Именно такая история произошла около 1690 года с одной фрейлиной принцессы Конти. Весь Версаль потешался над этой несчастной, позорившей своим уродством двор Великого короля. Описания ее внешности полны красноречивых совпадений. «Приземистая, безобразная, курносая и смуглая толстуха», — пишет Сен-Симон. Менее лаконичная и по-тевтонски грубоватая принцесса Пфальцская, обозвав ее «старой потаскухой», описывает фрейлину следующим образом: «Низенькая, с короткими ногами, круглой физиономией, с толстым, вздернутым носом, она обладала большущим ртом, полным гнилых зубов, вонь от которых чувствовалась на другом конце комнаты…» Ла Бомель со своей стороны пишет: «Ее отличала необычайная дородность, необъятных размеров талия, очень темный цвет лица и странная походка».
К довершению несчастья ей досталось имя Жоли (хорошенькая). Она была шестнадцатым ребенком брессанского дворянина по имени Жоли де Шуэн, и ничто не мешает думать, что некоторым из этих отпрысков повезло больше, чем несчастной Эмилии. Когда в восемнадцать лет она появилась в Версале, безжалостные придворные прозвали ее «Шуэнша», и это неблагозвучное прозвище довершило образ.

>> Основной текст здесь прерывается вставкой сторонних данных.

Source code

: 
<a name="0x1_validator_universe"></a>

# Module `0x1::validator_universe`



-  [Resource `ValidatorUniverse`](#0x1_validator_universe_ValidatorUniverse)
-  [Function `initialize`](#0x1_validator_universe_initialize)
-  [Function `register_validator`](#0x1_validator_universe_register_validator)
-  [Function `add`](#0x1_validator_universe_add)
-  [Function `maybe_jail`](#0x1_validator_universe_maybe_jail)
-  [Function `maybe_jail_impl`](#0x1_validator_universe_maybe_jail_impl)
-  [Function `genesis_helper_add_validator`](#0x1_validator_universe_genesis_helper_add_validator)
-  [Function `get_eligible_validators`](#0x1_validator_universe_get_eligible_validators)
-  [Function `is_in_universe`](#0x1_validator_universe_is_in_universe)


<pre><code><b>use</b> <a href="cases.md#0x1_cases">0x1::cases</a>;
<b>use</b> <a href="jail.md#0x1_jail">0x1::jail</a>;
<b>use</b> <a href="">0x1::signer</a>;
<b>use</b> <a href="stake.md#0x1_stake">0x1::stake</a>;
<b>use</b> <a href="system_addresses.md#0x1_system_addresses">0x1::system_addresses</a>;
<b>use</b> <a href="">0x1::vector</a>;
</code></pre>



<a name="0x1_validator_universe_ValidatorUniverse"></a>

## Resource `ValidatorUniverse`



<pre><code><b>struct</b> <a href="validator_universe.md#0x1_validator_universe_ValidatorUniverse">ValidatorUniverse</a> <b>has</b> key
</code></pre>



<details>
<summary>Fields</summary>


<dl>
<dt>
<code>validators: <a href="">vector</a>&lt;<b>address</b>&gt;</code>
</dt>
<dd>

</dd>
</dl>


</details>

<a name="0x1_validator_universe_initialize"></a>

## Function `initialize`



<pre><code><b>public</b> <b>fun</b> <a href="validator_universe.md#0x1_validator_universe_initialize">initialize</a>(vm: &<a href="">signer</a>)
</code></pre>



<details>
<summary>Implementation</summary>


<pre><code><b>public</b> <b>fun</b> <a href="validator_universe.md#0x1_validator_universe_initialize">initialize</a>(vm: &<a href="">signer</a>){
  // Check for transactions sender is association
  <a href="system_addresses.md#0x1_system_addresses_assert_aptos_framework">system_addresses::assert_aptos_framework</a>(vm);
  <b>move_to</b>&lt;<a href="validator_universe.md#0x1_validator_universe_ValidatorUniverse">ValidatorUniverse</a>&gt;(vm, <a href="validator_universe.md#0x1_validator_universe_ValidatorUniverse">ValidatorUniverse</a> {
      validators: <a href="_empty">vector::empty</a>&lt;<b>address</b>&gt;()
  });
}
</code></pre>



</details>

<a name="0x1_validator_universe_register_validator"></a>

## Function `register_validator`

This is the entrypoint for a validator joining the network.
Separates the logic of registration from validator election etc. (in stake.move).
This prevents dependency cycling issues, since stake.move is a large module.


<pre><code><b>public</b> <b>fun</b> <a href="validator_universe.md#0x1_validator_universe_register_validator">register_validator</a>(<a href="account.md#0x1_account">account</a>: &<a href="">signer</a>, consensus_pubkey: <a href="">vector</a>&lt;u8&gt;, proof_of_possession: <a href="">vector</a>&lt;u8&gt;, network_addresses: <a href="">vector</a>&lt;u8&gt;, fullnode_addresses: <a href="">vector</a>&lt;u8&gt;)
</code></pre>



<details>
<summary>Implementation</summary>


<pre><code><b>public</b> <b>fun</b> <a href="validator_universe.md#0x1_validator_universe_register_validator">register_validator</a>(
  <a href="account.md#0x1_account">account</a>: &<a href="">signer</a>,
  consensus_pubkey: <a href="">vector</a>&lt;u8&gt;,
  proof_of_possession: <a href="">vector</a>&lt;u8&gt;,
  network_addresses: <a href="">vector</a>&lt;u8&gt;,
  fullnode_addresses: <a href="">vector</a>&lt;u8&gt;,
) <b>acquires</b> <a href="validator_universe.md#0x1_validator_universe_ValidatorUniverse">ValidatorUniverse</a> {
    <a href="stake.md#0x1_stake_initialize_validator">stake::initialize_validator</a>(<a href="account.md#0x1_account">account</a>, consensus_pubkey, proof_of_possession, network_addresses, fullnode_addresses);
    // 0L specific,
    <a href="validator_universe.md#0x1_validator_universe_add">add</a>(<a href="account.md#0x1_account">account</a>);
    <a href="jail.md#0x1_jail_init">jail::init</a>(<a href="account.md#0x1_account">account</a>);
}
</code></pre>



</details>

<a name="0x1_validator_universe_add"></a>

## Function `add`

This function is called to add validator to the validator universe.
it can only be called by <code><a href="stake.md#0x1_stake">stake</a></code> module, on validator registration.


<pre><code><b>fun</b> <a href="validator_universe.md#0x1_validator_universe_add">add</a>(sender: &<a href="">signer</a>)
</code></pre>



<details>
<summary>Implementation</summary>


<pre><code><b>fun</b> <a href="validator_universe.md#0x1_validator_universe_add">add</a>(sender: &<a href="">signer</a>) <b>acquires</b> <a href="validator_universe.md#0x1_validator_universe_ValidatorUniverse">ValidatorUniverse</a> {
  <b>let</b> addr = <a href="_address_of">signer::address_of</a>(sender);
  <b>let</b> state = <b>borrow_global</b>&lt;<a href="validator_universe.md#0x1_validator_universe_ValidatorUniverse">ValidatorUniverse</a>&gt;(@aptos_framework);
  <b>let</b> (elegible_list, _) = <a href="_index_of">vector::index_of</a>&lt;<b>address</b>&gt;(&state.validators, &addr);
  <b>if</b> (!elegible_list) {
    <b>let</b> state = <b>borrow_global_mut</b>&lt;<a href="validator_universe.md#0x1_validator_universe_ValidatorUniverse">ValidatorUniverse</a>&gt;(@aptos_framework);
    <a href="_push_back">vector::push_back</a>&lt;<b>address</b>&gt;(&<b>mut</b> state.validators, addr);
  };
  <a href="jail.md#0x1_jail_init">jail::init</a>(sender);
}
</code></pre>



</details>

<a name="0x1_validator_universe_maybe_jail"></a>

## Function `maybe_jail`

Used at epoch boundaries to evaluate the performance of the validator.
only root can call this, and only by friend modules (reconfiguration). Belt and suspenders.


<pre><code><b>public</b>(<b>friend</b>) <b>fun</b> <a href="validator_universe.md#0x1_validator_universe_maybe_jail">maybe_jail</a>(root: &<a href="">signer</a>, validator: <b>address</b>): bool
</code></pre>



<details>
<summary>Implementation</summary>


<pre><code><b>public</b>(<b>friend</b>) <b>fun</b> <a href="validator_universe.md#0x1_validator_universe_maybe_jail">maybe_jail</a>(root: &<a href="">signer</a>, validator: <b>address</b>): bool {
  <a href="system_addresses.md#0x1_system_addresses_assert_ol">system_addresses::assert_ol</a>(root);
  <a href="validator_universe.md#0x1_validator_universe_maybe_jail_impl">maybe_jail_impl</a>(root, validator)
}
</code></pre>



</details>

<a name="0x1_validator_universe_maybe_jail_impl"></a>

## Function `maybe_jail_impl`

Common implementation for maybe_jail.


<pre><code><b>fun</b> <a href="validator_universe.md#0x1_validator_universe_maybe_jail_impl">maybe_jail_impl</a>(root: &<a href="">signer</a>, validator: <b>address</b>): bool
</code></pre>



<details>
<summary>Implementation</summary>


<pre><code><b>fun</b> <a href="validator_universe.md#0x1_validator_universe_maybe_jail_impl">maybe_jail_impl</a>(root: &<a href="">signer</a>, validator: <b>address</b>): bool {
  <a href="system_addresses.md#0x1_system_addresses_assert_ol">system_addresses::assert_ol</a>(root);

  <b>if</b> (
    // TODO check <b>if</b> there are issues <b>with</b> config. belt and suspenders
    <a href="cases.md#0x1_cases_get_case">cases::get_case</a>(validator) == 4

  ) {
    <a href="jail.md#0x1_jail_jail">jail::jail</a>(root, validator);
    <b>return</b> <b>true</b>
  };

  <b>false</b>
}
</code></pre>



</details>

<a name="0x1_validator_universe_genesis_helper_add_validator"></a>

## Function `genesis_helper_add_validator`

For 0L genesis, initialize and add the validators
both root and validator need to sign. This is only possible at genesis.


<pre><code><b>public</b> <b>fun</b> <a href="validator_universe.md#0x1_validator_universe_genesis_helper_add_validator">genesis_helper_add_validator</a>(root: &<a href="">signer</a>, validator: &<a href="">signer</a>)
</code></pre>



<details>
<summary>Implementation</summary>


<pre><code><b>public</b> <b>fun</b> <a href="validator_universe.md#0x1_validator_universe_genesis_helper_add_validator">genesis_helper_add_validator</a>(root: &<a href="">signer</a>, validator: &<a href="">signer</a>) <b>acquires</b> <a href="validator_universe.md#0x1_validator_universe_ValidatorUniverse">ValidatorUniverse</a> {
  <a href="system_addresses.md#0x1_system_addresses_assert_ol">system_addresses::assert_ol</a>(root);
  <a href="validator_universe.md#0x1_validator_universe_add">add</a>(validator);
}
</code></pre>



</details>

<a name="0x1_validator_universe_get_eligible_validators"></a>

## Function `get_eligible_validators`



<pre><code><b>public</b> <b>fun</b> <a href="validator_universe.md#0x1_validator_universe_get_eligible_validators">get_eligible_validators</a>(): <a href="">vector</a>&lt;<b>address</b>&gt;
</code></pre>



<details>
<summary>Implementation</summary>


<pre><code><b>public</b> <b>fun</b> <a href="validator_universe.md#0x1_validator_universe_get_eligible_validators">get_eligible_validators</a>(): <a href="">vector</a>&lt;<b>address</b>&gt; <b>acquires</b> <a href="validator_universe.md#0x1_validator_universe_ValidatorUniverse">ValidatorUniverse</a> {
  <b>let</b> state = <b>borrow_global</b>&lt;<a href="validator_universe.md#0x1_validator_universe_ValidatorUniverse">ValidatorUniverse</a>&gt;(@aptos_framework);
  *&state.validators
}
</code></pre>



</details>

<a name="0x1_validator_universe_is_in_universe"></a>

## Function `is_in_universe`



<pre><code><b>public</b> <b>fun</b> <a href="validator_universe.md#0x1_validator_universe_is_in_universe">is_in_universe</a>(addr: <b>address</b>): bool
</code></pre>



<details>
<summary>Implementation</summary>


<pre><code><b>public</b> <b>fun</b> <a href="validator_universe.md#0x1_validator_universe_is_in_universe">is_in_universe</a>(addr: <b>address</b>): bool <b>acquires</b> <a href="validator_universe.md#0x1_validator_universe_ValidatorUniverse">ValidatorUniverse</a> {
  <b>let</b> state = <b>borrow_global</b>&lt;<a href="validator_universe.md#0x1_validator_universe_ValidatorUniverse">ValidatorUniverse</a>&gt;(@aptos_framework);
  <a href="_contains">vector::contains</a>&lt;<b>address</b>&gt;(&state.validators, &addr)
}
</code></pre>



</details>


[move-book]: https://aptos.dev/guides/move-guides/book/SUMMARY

После короля самой важной персоной во Франции был дофин. Воспитанник Боссюэ, сын и вероятный наследник Людовика XIV, он не обнаруживал заметного расположения к исполнению роли верховного владыки. Он не был злым, но не был добрым, и точно так же нельзя было сказать, умен он или глуп. Большей частью он молчал и предпочитал проводить время, возлежа в кресле или на канапе. Его любимым занятием было постукивать тростью по башмакам. Кажется, ничто, кроме охоты, его не занимало. Ему приписывали ряд удачных любовных похождений, одно — с известной актрисой Ла Резен, от которой он, будто бы, имел сына. Но больше всего ему нравилось навещать свою единокровную сестру — принцессу де Конти. Скучая, он проводил возле нее целые дни; здесь-то он и встретил Шуэншу, ей было тогда девятнадцать.